Mural Depicting Simpsons Characters as Nazi Concentration Camp Inmates Gets Vandalized on Yom HaShoah

Shiryn Ghermezian


Wax figurines of The Simpsons family. Photo: Miguel Mendez via Wikimedia Commons

A mural of The Simpsons family dressed as Jewish inmates of a Nazi concentration camp was vandalized in Italy on Tuesday on Holocaust Remembrance Day, also known as Yom HaShoah, according to a statement from Milan’s Shoah Memorial Museum.

Track 21, the Simpsons deported to Auschwitz by Italian artist Alexsandro Palombo is painted on the walls outside of the Museum, which was built on the exact spot used to transport thousands of Jews and other victims of Nazi persecution to concentration camps during 1943 and 1945, according to the museum.

Palombo painted two murals for the museum that depict the family from the Fox animated series as Jewish. One shows Homer, Marge, Bart, Lisa, and Maggie Simpson dressed in everyday clothes as well as the yellow Star of David patches that Jews were forced to wear during the Holocaust in order to identify them as Jewish. Another mural shows the Simpsons family looking extremely thin and frail as they wear stripped concentration camp uniforms that also feature the yellow Stars of David. Both artworks were unveiled on January 27, which is International Holocaust Remembrance Day.

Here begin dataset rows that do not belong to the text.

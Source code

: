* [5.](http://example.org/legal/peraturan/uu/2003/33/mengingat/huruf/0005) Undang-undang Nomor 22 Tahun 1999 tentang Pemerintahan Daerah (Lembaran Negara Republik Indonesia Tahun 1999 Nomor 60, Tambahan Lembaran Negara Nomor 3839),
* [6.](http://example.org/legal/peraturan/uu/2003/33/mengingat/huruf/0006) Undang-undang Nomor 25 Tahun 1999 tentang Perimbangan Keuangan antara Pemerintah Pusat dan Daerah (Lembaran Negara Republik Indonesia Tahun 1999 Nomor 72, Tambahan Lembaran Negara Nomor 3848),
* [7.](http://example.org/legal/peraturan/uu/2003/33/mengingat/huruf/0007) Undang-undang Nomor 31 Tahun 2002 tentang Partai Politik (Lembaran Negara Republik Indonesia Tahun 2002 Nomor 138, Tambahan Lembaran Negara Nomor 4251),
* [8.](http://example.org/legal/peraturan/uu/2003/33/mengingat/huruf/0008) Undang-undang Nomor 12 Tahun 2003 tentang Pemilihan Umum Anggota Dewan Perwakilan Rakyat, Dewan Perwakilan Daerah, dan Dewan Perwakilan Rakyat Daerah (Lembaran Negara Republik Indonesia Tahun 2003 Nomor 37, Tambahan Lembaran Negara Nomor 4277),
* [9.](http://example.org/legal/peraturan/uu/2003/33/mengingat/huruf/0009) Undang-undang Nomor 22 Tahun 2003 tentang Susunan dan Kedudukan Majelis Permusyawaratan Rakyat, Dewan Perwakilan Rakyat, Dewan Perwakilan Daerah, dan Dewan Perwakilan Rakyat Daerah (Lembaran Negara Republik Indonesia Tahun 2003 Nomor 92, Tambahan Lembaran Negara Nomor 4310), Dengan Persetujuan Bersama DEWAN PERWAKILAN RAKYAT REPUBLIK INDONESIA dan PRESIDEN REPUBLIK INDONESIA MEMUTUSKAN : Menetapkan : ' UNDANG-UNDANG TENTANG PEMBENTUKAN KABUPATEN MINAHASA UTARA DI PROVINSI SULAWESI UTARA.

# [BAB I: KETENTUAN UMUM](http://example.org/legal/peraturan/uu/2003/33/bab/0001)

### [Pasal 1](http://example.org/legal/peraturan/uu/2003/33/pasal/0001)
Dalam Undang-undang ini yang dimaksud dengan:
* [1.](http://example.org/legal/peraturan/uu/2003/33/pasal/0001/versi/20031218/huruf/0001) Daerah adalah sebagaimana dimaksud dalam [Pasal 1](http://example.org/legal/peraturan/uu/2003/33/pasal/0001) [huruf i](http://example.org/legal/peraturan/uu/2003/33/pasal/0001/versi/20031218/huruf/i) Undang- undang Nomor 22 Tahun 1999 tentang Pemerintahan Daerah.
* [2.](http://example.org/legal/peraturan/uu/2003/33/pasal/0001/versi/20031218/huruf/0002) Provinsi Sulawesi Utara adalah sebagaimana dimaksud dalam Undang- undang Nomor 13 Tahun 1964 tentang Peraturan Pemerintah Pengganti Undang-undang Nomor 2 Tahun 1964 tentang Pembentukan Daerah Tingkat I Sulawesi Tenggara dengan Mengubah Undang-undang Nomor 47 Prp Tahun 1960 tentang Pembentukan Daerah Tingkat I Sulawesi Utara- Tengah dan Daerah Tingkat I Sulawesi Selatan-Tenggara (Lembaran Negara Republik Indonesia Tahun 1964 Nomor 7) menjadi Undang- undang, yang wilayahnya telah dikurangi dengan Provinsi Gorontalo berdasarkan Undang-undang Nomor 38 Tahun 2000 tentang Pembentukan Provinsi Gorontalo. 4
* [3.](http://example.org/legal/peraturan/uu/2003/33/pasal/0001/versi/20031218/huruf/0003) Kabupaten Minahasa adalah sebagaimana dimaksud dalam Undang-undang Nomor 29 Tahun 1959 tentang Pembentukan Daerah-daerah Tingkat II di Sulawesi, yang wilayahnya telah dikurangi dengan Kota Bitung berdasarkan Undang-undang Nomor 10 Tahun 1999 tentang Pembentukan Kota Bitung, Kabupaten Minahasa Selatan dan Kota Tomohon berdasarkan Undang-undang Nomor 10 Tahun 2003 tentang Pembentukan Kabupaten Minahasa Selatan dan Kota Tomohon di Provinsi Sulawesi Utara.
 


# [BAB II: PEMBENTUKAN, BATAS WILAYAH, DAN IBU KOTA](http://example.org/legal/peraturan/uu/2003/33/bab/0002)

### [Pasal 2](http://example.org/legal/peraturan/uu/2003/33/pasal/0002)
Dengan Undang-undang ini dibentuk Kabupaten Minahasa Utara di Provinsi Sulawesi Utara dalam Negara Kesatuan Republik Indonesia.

Vandals drew black marker over the mural depicting the Simpsons family as concentration camp inmates and covered the Stars of David on their uniforms.

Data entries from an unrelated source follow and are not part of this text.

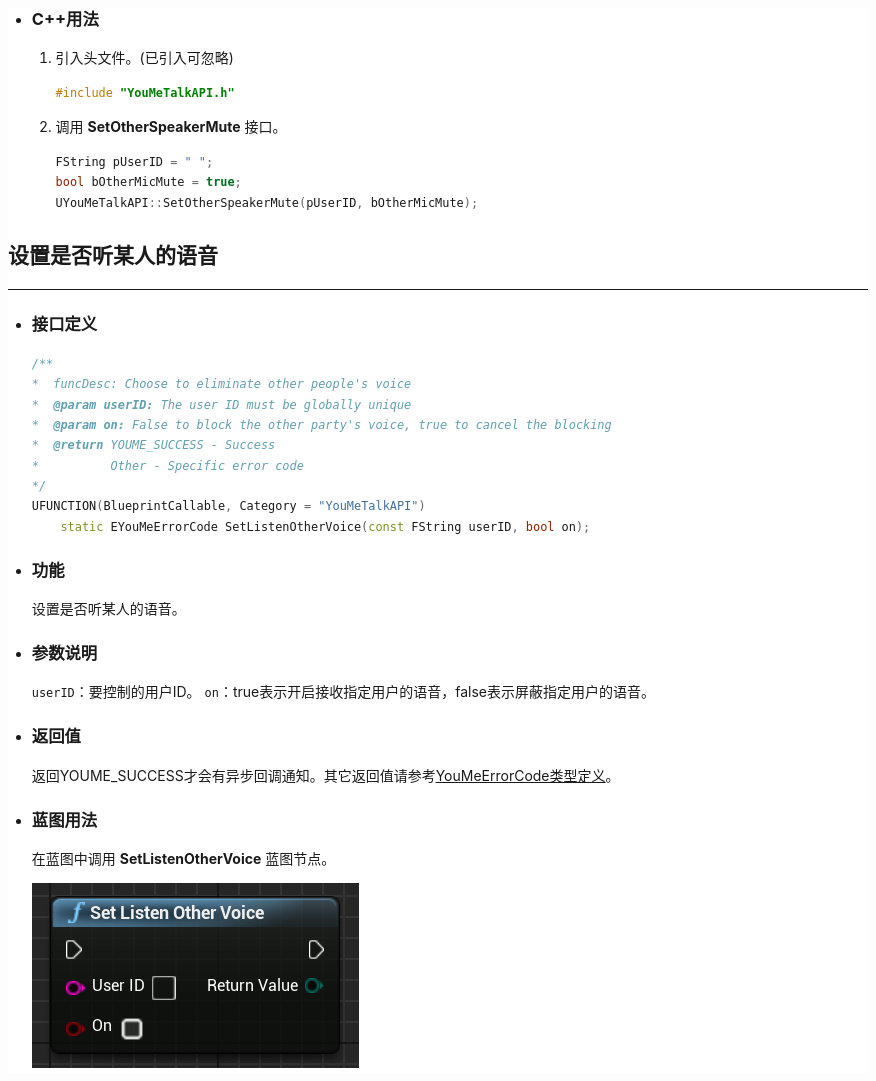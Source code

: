 - ### C++用法

  1. 引入头文件。(已引入可忽略)

     ```C++
     #include "YouMeTalkAPI.h"
     ```

  2. 调用 **SetOtherSpeakerMute** 接口。

     ```c++
     FString pUserID = " ";
     bool bOtherMicMute = true;
     UYouMeTalkAPI::SetOtherSpeakerMute(pUserID, bOtherMicMute);
     ```

## 设置是否听某人的语音

***

- ### 接口定义

  ```C++
  /**
  *  funcDesc: Choose to eliminate other people's voice
  *  @param userID: The user ID must be globally unique
  *  @param on: False to block the other party's voice, true to cancel the blocking
  *  @return YOUME_SUCCESS - Success
  *          Other - Specific error code
  */
  UFUNCTION(BlueprintCallable, Category = "YouMeTalkAPI")
      static EYouMeErrorCode SetListenOtherVoice(const FString userID, bool on);
  ```

- ### 功能

  设置是否听某人的语音。

- ### 参数说明

  `userID`：要控制的用户ID。 `on`：true表示开启接收指定用户的语音，false表示屏蔽指定用户的语音。

- ### 返回值

  返回YOUME_SUCCESS才会有异步回调通知。其它返回值请参考[YouMeErrorCode类型定义](https://www.youme.im/doc/TalkCocosC++StatusCode-v2.5.php#YouMeErrorCode类型定义)。

- ### 蓝图用法

  在蓝图中调用 **SetListenOtherVoice** 蓝图节点。

  ![image-20210813151201121](/Images/image_69.png)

Roberto Jarach, the museum’s president, said in a released statement on Wednesday that surveillance footage from the area will be examined in the hopes of identifying the vandals.

“In the next few days we will be checking the footage from the cameras trying to identify the person responsible,” he said. “What worries us is catching in this act a possible revisionist and antisemitic tendency. What we hope is that the rest of the citizens will respond with its opposite, with solidarity and empathy, proving that the fight against indifference is the key to overcoming racist and anti-democratic derivatives.”

Palombo told Newsweek he believes the crime was motivated by antisemitism.

“In this case we are talking about antisemitism that took place in a very important and symbolic place for the city of Milan and the memory of the Jews, a place from which Italian Jews were deported to concentration camps,” the artist told the publication. “Antisemitism hasn’t disappeared and the mural, popular and symbolic, certainly disturbed the most extreme supporters of denial and revisionist thoughts.”